_PROBLEM TO SOLVE:_ The records below are to be transcribed exactly from their first line to the line that has "en formation FullStack", inclusive, with every picture omitted.

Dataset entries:
==*==

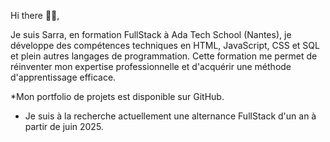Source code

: Hi there 👋👋,

Je suis Sarra,
en formation FullStack à Ada Tech School (Nantes), je développe des compétences techniques en HTML, JavaScript, CSS et SQL et plein autres langages de programmation.
Cette formation me permet de réinventer mon expertise professionnelle et d'acquérir une méthode d'apprentissage efficace.

*Mon portfolio de projets est disponible sur GitHub. 

* Je suis à la recherche actuellement une alternance FullStack d'un an à partir de juin 2025.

==*==

_EXERCISE SOLUTION:_
Source code

: Hi there 👋👋,

Je suis Sarra,
en formation FullStack à Ada Tech School (Nantes), je développe des compétences techniques en HTML, JavaScript, CSS et SQL et plein autres langages de programmation.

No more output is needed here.